Felice Bonetto is a racing driver from Italy who last raced in Formula 1 for Maserati. Bonetto has recorded 0 wins and 2 podiums from 16 starts.[1]
A Racer Rating of 4,946 ranks Bonetto 351th of 15,348 indexed drivers, on an Elo scale where the strongest reach the low five figures. It is built from every indexed race in the driver's file, decayed for time since their last race.
| 1953-09-13 | Autodromo Nazionale di Monza | DNF | −35 |
| 1953-08-23 | Circuit Bremgarten | P4 | +35 |
| 1953-08-02 | Nürburgring | P4 | +119 |
| 1953-07-18 | Silverstone Circuit | P6 | +95 |
| 1953-07-05 | Reims-Gueux | DNF | −36 |
| Season | Series | Team | Races | Wins | Podiums | DNFs | Poles | Points | Pos | Gain/Loss | Rating |
|---|---|---|---|---|---|---|---|---|---|---|---|
| 1953 | ▸Formula 1 | Maserati | 7 | 0 | 1 | 3 | 1 | 7 | P9 | +166 | 5,092 |
| 1952 | ▸Formula 1 | Maserati | 2 | 0 | 0 | 1 | 0 | 2 | P16 | +2 | 4,926 |
| 1951 | ▸Formula 1 | Alfa Romeo | 4 | 0 | 1 | 1 | 0 | 7 | P8 | +214 | 4,924 |
| 1950 | ▸Formula 1 | Milano | 3 | 0 | 0 | 2 | 0 | 2 | P19 | −90 | 4,710 |
| Rival | Rating | Raced | Ahead | Behind | Record |
|---|---|---|---|---|---|
| 🇫🇷 Louis Rosier | 4,858 | 8 | 7 | 1 | 88% |
| 🇮🇹 Nino Farina | 5,565 | 7 | 0 | 7 | 0% |
| 🇮🇹 Alberto Ascari | 5,339 | 7 | 1 | 6 | 14% |
| 🇦🇷 José Froilán González | 5,180 | 5 | 0 | 5 | 0% |
| 🇮🇹 Luigi Villoresi | 5,038 | 5 | 3 | 2 | 60% |
| 🇦🇷 Juan Fangio | 6,092 | 4 | 0 | 4 | 0% |
| 🇬🇧 Mike Hawthorn | 5,537 | 4 | 1 | 3 | 25% |
| 🇨🇭 Toulo de Graffenried | 4,915 | 4 | 4 | 0 | 100% |
| 🇬🇧 Ken Wharton | 4,728 | 3 | 3 | 0 | 100% |
Felice Bonetto competed in Formula 1 between 1950 and 1953, a four-year period that encompassed the championship's first four seasons.

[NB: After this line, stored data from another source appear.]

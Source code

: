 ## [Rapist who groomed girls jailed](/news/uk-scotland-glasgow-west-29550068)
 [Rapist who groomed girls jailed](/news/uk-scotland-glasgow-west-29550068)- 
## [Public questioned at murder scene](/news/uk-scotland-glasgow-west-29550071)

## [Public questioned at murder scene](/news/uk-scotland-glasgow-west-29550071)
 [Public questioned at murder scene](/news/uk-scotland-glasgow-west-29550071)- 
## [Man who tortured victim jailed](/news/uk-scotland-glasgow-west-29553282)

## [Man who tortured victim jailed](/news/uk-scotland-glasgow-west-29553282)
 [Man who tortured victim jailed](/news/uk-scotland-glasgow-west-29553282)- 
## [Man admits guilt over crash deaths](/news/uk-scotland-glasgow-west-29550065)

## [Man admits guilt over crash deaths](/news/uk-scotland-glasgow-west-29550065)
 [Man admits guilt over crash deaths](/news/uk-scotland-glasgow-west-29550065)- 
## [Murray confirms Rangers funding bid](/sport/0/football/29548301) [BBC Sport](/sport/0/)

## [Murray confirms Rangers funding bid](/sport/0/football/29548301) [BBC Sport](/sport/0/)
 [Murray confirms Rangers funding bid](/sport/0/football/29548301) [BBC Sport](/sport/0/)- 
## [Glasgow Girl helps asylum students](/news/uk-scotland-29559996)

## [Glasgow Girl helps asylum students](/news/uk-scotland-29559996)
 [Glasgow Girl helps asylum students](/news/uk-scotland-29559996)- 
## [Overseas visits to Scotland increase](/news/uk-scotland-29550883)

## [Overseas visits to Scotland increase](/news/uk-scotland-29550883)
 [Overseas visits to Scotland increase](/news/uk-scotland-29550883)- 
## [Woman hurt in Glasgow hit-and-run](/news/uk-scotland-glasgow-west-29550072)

Across 16 starts, all for Maserati, he scored two podium finishes and never won a race. His average finishing position of 4.3 places him in the upper tier of a grid that included five-time champion Juan Fangio, two-time champion Alberto Ascari, and inaugural world champion Nino Farina. Against these figures Bonetto was consistently outpaced, losing head-to-head records to all three. However, he demonstrated competitive standing against peers of slightly lower calibre; he finished ahead of Louis Rosier in seven of eight shared races, and he beat Stirling Moss and Piero Taruffi on separate occasions, results that speak to solid midfield competence in a professional field.[1]
The record shows Bonetto holding his own against drivers of the second rank rather than the very top. He was most competitive against Rosier, a fellow midfield regular, and occasionally bested drivers who would later establish themselves as champions or front-runners; his victory over Ascari in one race, for instance, came against a man who would dominate the sport within two years. Yet the weight of evidence lies elsewhere. In seven races against Farina, Ascari, and Fangio combined, he never finished ahead of any of them. These patterns place him as a professional single-seater driver of moderate standing, capable of podium performances in the right circumstances but outmatched by the grid's elite.[2]
Bonetto's racing extended beyond Formula 1. He won the Targa Florio in 1952 driving for Lancia, establishing himself as a capable road racer, and his career came to a close after the 1953 season. His final Formula 1 campaign, in which he scored one podium from seven rounds and finished ninth in the championship standings, marked the end of his world championship involvement.